#### ASSIGNED TASK:
Repeat only part of the entries. Start at the line that has "## 🧪 Test Your Live System" and keep going through the last line, exactly as given.

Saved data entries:
——

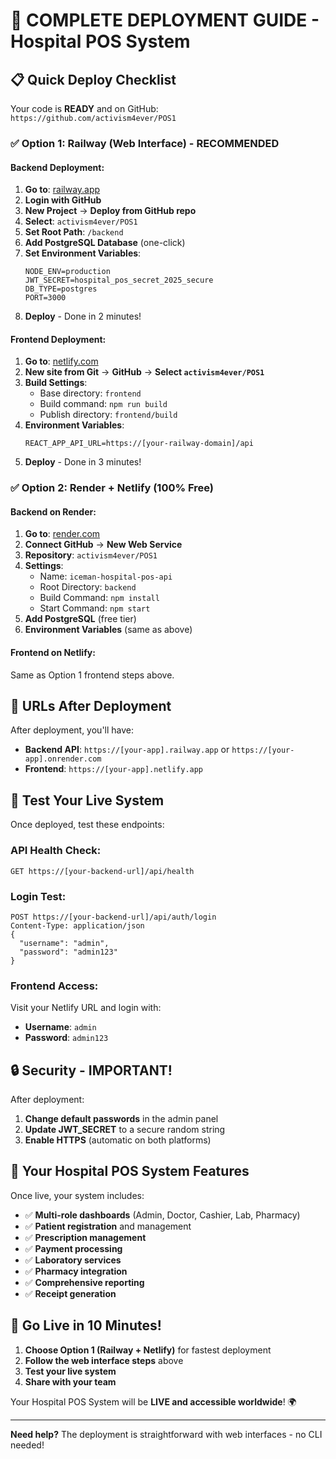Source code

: # 🚀 COMPLETE DEPLOYMENT GUIDE - Hospital POS System

## 📋 Quick Deploy Checklist

Your code is **READY** and on GitHub: `https://github.com/activism4ever/POS1`

### ✅ Option 1: Railway (Web Interface) - RECOMMENDED

#### Backend Deployment:
1. **Go to**: [railway.app](https://railway.app)
2. **Login with GitHub**
3. **New Project** → **Deploy from GitHub repo**
4. **Select**: `activism4ever/POS1`
5. **Set Root Path**: `/backend`
6. **Add PostgreSQL Database** (one-click)
7. **Set Environment Variables**:
   ```
   NODE_ENV=production
   JWT_SECRET=hospital_pos_secret_2025_secure
   DB_TYPE=postgres
   PORT=3000
   ```
8. **Deploy** - Done in 2 minutes!

#### Frontend Deployment:
1. **Go to**: [netlify.com](https://netlify.com)
2. **New site from Git** → **GitHub** → **Select `activism4ever/POS1`**
3. **Build Settings**:
   - Base directory: `frontend`
   - Build command: `npm run build`
   - Publish directory: `frontend/build`
4. **Environment Variables**:
   ```
   REACT_APP_API_URL=https://[your-railway-domain]/api
   ```
5. **Deploy** - Done in 3 minutes!

### ✅ Option 2: Render + Netlify (100% Free)

#### Backend on Render:
1. **Go to**: [render.com](https://render.com)
2. **Connect GitHub** → **New Web Service**
3. **Repository**: `activism4ever/POS1`
4. **Settings**:
   - Name: `iceman-hospital-pos-api`
   - Root Directory: `backend`
   - Build Command: `npm install`
   - Start Command: `npm start`
5. **Add PostgreSQL** (free tier)
6. **Environment Variables** (same as above)

#### Frontend on Netlify:
Same as Option 1 frontend steps above.

## 🎯 URLs After Deployment

After deployment, you'll have:
- **Backend API**: `https://[your-app].railway.app` or `https://[your-app].onrender.com`
- **Frontend**: `https://[your-app].netlify.app`

## 🧪 Test Your Live System

Once deployed, test these endpoints:

### API Health Check:
```
GET https://[your-backend-url]/api/health
```

### Login Test:
```
POST https://[your-backend-url]/api/auth/login
Content-Type: application/json
{
  "username": "admin",
  "password": "admin123"
}
```

### Frontend Access:
Visit your Netlify URL and login with:
- **Username**: `admin`
- **Password**: `admin123`

## 🔒 Security - IMPORTANT!

After deployment:
1. **Change default passwords** in the admin panel
2. **Update JWT_SECRET** to a secure random string
3. **Enable HTTPS** (automatic on both platforms)

## 📱 Your Hospital POS System Features

Once live, your system includes:
- ✅ **Multi-role dashboards** (Admin, Doctor, Cashier, Lab, Pharmacy)
- ✅ **Patient registration** and management
- ✅ **Prescription management**
- ✅ **Payment processing**
- ✅ **Laboratory services**
- ✅ **Pharmacy integration**
- ✅ **Comprehensive reporting**
- ✅ **Receipt generation**

## 🚀 Go Live in 10 Minutes!

1. **Choose Option 1 (Railway + Netlify)** for fastest deployment
2. **Follow the web interface steps** above
3. **Test your live system**
4. **Share with your team**

Your Hospital POS System will be **LIVE and accessible worldwide**! 🌍

---

**Need help?** The deployment is straightforward with web interfaces - no CLI needed!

——

#### RESPONSE AREA:
## 🧪 Test Your Live System

Once deployed, test these endpoints:

### API Health Check:
```
GET https://[your-backend-url]/api/health
```

### Login Test:
```
POST https://[your-backend-url]/api/auth/login
Content-Type: application/json
{
  "username": "admin",
  "password": "admin123"
}
```

### Frontend Access:
Visit your Netlify URL and login with:
- **Username**: `admin`
- **Password**: `admin123`

## 🔒 Security - IMPORTANT!

After deployment:
1. **Change default passwords** in the admin panel
2. **Update JWT_SECRET** to a secure random string
3. **Enable HTTPS** (automatic on both platforms)

## 📱 Your Hospital POS System Features

Once live, your system includes:
- ✅ **Multi-role dashboards** (Admin, Doctor, Cashier, Lab, Pharmacy)
- ✅ **Patient registration** and management
- ✅ **Prescription management**
- ✅ **Payment processing**
- ✅ **Laboratory services**
- ✅ **Pharmacy integration**
- ✅ **Comprehensive reporting**
- ✅ **Receipt generation**

## 🚀 Go Live in 10 Minutes!

1. **Choose Option 1 (Railway + Netlify)** for fastest deployment
2. **Follow the web interface steps** above
3. **Test your live system**
4. **Share with your team**

Your Hospital POS System will be **LIVE and accessible worldwide**! 🌍

---

**Need help?** The deployment is straightforward with web interfaces - no CLI needed!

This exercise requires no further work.